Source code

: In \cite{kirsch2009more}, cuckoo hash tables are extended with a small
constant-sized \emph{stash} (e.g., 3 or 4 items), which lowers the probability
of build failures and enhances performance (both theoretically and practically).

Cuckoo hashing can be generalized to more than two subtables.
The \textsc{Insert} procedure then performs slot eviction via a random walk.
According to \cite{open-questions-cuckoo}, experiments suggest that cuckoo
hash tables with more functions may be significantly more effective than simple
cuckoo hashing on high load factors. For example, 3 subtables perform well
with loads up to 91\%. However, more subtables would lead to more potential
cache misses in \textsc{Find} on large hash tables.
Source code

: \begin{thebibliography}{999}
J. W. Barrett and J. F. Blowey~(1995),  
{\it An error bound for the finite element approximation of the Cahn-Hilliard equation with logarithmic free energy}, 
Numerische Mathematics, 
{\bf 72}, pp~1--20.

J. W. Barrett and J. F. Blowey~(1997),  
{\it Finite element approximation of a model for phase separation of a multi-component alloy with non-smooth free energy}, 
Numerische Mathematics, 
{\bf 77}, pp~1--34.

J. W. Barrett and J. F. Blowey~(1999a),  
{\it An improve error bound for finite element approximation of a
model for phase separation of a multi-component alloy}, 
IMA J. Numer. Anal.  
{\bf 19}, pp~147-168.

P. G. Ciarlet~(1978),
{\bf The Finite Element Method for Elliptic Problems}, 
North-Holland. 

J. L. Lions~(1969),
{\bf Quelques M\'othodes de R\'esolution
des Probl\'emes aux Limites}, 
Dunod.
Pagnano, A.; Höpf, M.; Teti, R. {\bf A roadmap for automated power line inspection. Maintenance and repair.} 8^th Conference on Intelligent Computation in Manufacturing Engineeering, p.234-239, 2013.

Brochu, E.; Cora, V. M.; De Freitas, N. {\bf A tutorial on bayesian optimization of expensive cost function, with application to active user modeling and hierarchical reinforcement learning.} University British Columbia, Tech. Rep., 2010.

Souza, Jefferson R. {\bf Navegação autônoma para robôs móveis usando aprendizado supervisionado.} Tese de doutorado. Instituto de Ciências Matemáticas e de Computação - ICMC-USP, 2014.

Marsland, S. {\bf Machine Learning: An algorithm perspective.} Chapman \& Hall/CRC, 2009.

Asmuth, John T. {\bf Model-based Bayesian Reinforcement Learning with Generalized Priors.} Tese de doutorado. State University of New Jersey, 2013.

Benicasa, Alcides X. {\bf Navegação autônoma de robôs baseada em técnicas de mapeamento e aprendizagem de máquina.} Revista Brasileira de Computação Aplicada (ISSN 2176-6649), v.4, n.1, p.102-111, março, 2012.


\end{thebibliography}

▶ **Assigned task**: Look over the entries for "Computação", then copy every line that includes that string.

▶ **Exercise answer**:
Souza, Jefferson R. {\bf Navegação autônoma para robôs móveis usando aprendizado supervisionado.} Tese de doutorado. Instituto de Ciências Matemáticas e de Computação - ICMC-USP, 2014.
Benicasa, Alcides X. {\bf Navegação autônoma de robôs baseada em técnicas de mapeamento e aprendizagem de máquina.} Revista Brasileira de Computação Aplicada (ISSN 2176-6649), v.4, n.1, p.102-111, março, 2012.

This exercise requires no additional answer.